Nuwa 女娲
Security checks across malware telemetry and agentic risk
Overview
Nuwa appears to be an instruction-only research skill for creating local “perspective” skills, with disclosed web research, subagents, and file persistence but no evidence of hidden malicious behavior.
Install only from a source you trust, expect it to run broad web research and create local files, and review any generated perspective skill before using it. Treat generated personas as research-based simulations, not as the actual person or authoritative advice.
VirusTotal
VirusTotal findings are pending for this skill version.
Risk analysis
Artifact-based informational review of SKILL.md, metadata, install specs, static scan signals, and capability signals. ClawScan does not execute the skill or run runtime probes.
The agent may perform several parallel web-research tasks and create multiple local files for a single request.

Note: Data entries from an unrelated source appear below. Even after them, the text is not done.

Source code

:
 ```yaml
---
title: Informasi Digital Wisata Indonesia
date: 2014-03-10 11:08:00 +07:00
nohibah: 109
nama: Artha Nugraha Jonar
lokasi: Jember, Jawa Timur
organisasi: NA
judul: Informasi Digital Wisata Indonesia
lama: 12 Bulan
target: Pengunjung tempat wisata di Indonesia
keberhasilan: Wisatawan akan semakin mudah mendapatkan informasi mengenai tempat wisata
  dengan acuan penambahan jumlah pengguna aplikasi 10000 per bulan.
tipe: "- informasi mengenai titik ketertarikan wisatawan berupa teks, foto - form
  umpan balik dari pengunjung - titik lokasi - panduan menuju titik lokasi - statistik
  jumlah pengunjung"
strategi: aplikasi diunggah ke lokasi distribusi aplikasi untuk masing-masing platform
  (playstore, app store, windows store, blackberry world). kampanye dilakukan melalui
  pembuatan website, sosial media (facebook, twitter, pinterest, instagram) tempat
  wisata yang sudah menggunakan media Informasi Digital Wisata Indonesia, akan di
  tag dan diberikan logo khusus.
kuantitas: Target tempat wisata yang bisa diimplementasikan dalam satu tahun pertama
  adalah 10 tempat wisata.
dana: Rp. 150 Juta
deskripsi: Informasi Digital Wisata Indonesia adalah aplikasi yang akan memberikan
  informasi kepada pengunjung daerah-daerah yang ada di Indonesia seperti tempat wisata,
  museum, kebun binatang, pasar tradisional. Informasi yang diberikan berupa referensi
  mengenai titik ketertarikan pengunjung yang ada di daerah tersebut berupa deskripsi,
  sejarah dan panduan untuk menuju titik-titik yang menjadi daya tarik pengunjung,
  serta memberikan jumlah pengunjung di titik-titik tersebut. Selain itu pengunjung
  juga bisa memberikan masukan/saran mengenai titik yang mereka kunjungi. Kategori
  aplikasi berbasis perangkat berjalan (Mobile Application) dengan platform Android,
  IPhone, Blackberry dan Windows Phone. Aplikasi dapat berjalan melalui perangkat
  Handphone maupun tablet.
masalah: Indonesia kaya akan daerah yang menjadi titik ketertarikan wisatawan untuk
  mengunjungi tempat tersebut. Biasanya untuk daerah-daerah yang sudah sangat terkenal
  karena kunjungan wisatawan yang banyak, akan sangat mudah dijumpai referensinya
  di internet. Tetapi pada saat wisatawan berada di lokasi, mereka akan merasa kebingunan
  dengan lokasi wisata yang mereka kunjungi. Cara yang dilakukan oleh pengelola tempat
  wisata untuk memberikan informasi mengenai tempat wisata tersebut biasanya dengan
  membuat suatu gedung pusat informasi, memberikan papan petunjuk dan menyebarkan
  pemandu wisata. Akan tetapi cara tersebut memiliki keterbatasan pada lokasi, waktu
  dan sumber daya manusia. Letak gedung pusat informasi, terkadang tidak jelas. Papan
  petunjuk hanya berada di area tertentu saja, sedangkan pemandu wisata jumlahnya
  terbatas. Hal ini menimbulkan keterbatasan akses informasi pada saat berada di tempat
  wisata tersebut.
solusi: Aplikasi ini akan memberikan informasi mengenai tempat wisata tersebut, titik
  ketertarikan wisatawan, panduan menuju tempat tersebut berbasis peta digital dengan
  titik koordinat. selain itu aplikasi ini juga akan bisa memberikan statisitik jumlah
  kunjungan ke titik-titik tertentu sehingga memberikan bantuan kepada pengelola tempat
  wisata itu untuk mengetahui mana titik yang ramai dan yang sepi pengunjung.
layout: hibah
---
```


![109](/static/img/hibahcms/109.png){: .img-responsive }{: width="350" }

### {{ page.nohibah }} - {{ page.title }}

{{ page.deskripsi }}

The skill asks the agent to coordinate multiple research agents and save outputs. This is central to the stated purpose, but users should notice the breadth of automated research activity.
Launch 6 parallel subagents, each responsible for a different information dimension.
Use it for deliberate research tasks, and review the research checkpoint/output before accepting the generated skill.
A generated perspective skill could preserve inaccurate, biased, or source-poisoned claims and reuse them in later conversations.
The skill intentionally turns gathered research into persistent files and a reusable SKILL.md. Reused context from public sources can carry errors or biased framing if not reviewed.
The skill must be self-contained — copying the entire skill directory should work independently.
Review generated references and SKILL.md contents before installing or relying on the generated persona skill.
Users may over-trust advice because it is presented as if coming from the named person.
The generated example skills use immersive first-person persona behavior and limit repeated disclaimers. The artifacts do disclose that this is based on public information, but the style can make outputs feel authoritative.
此Skill激活后,直接以Naval的身份回应。 ... 免责声明仅首次激活时说一次 ... 不跳出角色做meta分析
Treat persona outputs as interpretive simulations, especially for investment, health, legal, or other consequential decisions.
Users have less registry-level provenance information to confirm the skill’s origin.
The registry provenance is incomplete, although the supplied package is instruction-only and contains no executable code files.
Source: unknown; Homepage: none; No install spec — this is an instruction-only skill.
Verify the repository/source you install from and inspect generated files before enabling them as reusable skills.